Farmacia fallita, non ci fu distrazione

Michele Cabas assolto dalla bancarotta fraudolenta, 4 mesi per la semplice

AMARO. Il dissesto economico che, nel febbraio 2013, portò alla dichiarazione di fallimento della “Farmacia all’Angelo” di Amaro non fu in alcun modo aggravato da prelievi per uso personale o ingiustificati, nè da alcun tipo di distrazione di denaro. All’allora titolare Michele Cabas, 51 anni, di San Giovanni al Natisone, quindi, non va contestato il reato della bancarotta fraudolenta e neppure attribuita la colpa delle perdite di esercizio che si andarono sommando negli anni. Sì, invece quella di avere rinviato a oltranza la decisione di portare i libri in tribunale, pur in presenza di dati gestionali negativi. Si è concluso così, con l’assoluzione dall’ipotesi più grave “perchè il fatto non sussiste” e con la una condanna a 4 mesi di reclusione per quella più lieve della bancarotta semplice, il processo scaturito dalla nota “debacle” finanziaria della prima farmacia in regione costretta ad alzare bandiera bianca.

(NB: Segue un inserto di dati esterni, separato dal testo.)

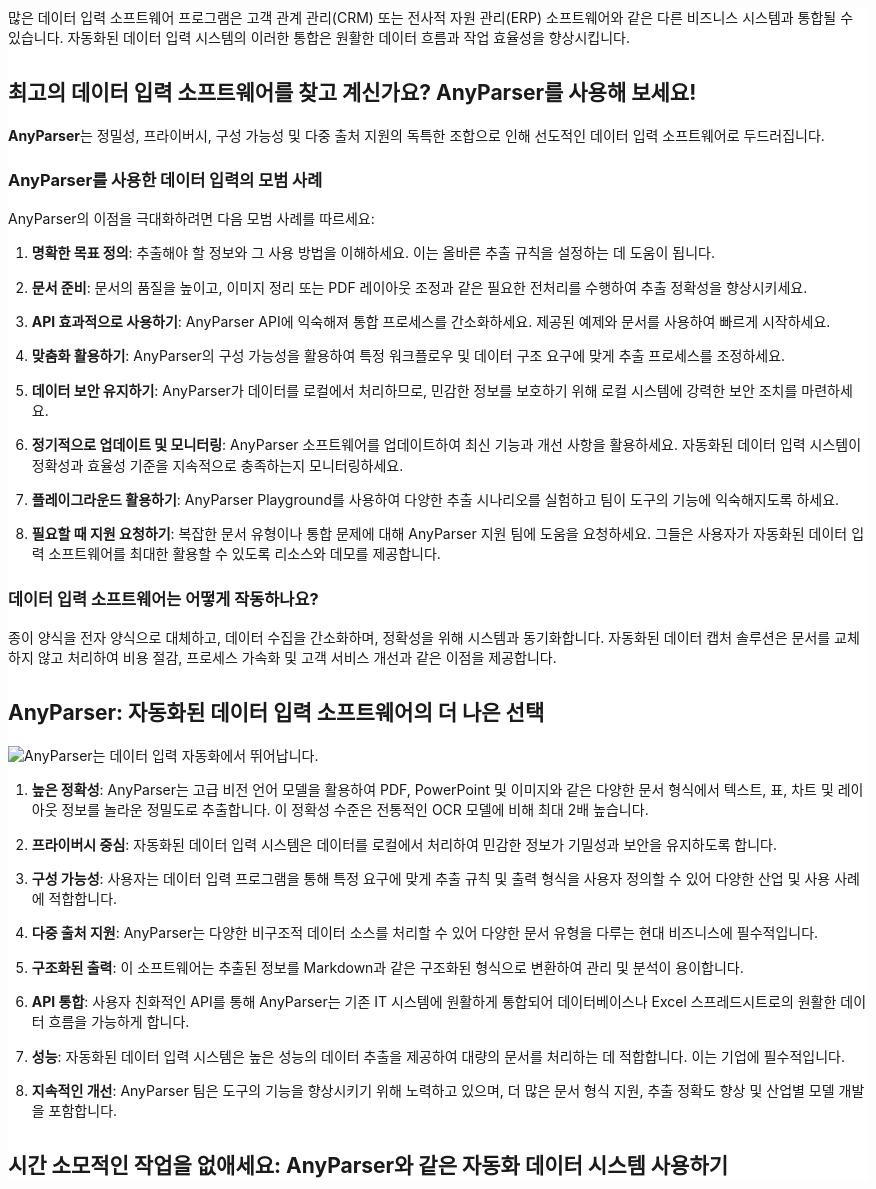 많은 데이터 입력 소프트웨어 프로그램은 고객 관계 관리(CRM) 또는 전사적 자원 관리(ERP) 소프트웨어와 같은 다른 비즈니스 시스템과 통합될 수 있습니다. 자동화된 데이터 입력 시스템의 이러한 통합은 원활한 데이터 흐름과 작업 효율성을 향상시킵니다.

## 최고의 데이터 입력 소프트웨어를 찾고 계신가요? AnyParser를 사용해 보세요!

**AnyParser**는 정밀성, 프라이버시, 구성 가능성 및 다중 출처 지원의 독특한 조합으로 인해 선도적인 데이터 입력 소프트웨어로 두드러집니다.

### AnyParser를 사용한 데이터 입력의 모범 사례

AnyParser의 이점을 극대화하려면 다음 모범 사례를 따르세요:

1. **명확한 목표 정의**: 추출해야 할 정보와 그 사용 방법을 이해하세요. 이는 올바른 추출 규칙을 설정하는 데 도움이 됩니다.

2. **문서 준비**: 문서의 품질을 높이고, 이미지 정리 또는 PDF 레이아웃 조정과 같은 필요한 전처리를 수행하여 추출 정확성을 향상시키세요.

3. **API 효과적으로 사용하기**: AnyParser API에 익숙해져 통합 프로세스를 간소화하세요. 제공된 예제와 문서를 사용하여 빠르게 시작하세요.

4. **맞춤화 활용하기**: AnyParser의 구성 가능성을 활용하여 특정 워크플로우 및 데이터 구조 요구에 맞게 추출 프로세스를 조정하세요.

5. **데이터 보안 유지하기**: AnyParser가 데이터를 로컬에서 처리하므로, 민감한 정보를 보호하기 위해 로컬 시스템에 강력한 보안 조치를 마련하세요.

6. **정기적으로 업데이트 및 모니터링**: AnyParser 소프트웨어를 업데이트하여 최신 기능과 개선 사항을 활용하세요. 자동화된 데이터 입력 시스템이 정확성과 효율성 기준을 지속적으로 충족하는지 모니터링하세요.

7. **플레이그라운드 활용하기**: AnyParser Playground를 사용하여 다양한 추출 시나리오를 실험하고 팀이 도구의 기능에 익숙해지도록 하세요.

8. **필요할 때 지원 요청하기**: 복잡한 문서 유형이나 통합 문제에 대해 AnyParser 지원 팀에 도움을 요청하세요. 그들은 사용자가 자동화된 데이터 입력 소프트웨어를 최대한 활용할 수 있도록 리소스와 데모를 제공합니다.

### 데이터 입력 소프트웨어는 어떻게 작동하나요?

종이 양식을 전자 양식으로 대체하고, 데이터 수집을 간소화하며, 정확성을 위해 시스템과 동기화합니다. 자동화된 데이터 캡처 솔루션은 문서를 교체하지 않고 처리하여 비용 절감, 프로세스 가속화 및 고객 서비스 개선과 같은 이점을 제공합니다.

## AnyParser: 자동화된 데이터 입력 소프트웨어의 더 나은 선택

![AnyParser는 데이터 입력 자동화에서 뛰어납니다.](/images/solutions/data-entry-software-1.png)

1. **높은 정확성**: AnyParser는 고급 비전 언어 모델을 활용하여 PDF, PowerPoint 및 이미지와 같은 다양한 문서 형식에서 텍스트, 표, 차트 및 레이아웃 정보를 놀라운 정밀도로 추출합니다. 이 정확성 수준은 전통적인 OCR 모델에 비해 최대 2배 높습니다.

2. **프라이버시 중심**: 자동화된 데이터 입력 시스템은 데이터를 로컬에서 처리하여 민감한 정보가 기밀성과 보안을 유지하도록 합니다.

3. **구성 가능성**: 사용자는 데이터 입력 프로그램을 통해 특정 요구에 맞게 추출 규칙 및 출력 형식을 사용자 정의할 수 있어 다양한 산업 및 사용 사례에 적합합니다.

4. **다중 출처 지원**: AnyParser는 다양한 비구조적 데이터 소스를 처리할 수 있어 다양한 문서 유형을 다루는 현대 비즈니스에 필수적입니다.

5. **구조화된 출력**: 이 소프트웨어는 추출된 정보를 Markdown과 같은 구조화된 형식으로 변환하여 관리 및 분석이 용이합니다.

6. **API 통합**: 사용자 친화적인 API를 통해 AnyParser는 기존 IT 시스템에 원활하게 통합되어 데이터베이스나 Excel 스프레드시트로의 원활한 데이터 흐름을 가능하게 합니다.

7. **성능**: 자동화된 데이터 입력 시스템은 높은 성능의 데이터 추출을 제공하여 대량의 문서를 처리하는 데 적합합니다. 이는 기업에 필수적입니다.

8. **지속적인 개선**: AnyParser 팀은 도구의 기능을 향상시키기 위해 노력하고 있으며, 더 많은 문서 형식 지원, 추출 정확도 향상 및 산업별 모델 개발을 포함합니다.

## 시간 소모적인 작업을 없애세요: AnyParser와 같은 자동화 데이터 시스템 사용하기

La sentenza è stata pronunciata ieri dal gup del tribunale di Udine, Daniele Faleschini Barnaba, che ha concesso all’imputato il doppio beneficio della sospensione condizionale e della non menzione. Il pm Luca Olivotto, titolare del fascicolo, aveva concluso la discussione chiedendo a propria volta l’assoluzione per la fraudolenta e 4 mesi per la semplice. Il processo è stato celebrato innanzi al gup, a seguito della richiesta del difensore, avvocato Roberto Mete, di ammissione al rito abbreviato, condizionato all’acquisizione di una consulenza tecnica, esperita dal professionista di parte, il commercialista Alessandro Ambrosio, di Udine.

La presunta distrazione di attivo era stata indicata dalla Procura in 123.357 euro, equivalenti all’ammontare dei prelievi personali effettuati da Cabas nel periodo 2007-2012 e, in tesi accusatoria, non giustificati, in quanto eseguiti in presenza di una situazione gestionale già fortemente compromessa. Le perdite di esercizio, tutte riportate nei bilanci, si erano incrementate fino a toccare, a chiusura del 2012, la quota di 195.682 euro. Alla stessa data, l’indebitamento verso banche e fornitori aveva superato il milione di euro, a fronte di un fatturato annuo di circa 350 mila euro.

All’esito dell’esame del consulente, con riferimento all’ipotesi più grave della bancarotta fraudolenta, anche il pm ha fatto propri gli argomenti difensivi, chiedendo il proscioglimento - così come poi il legale - e valorizzando invece la conduzione dei prelievi ai bisogni personali del farmacista, senza considerarli più, quindi, sproporzionati o esorbitanti. Confermata, invece, la tesi relativa alla bancarotta semplice. Sul punto, l’avvocato Mete ha evidenziato come fosse «di assoluto rilievo il peso dell’avviamento iniziale dell’impresa, contabilizzato di anno in anno, che il farmacista non aveva più potuto sopportare, anche in conseguenza della grave crisi economica, posto che un utile di esercizio è sempre maturato». Lette le motivazioni, si procederà in appello. (l.d.f.)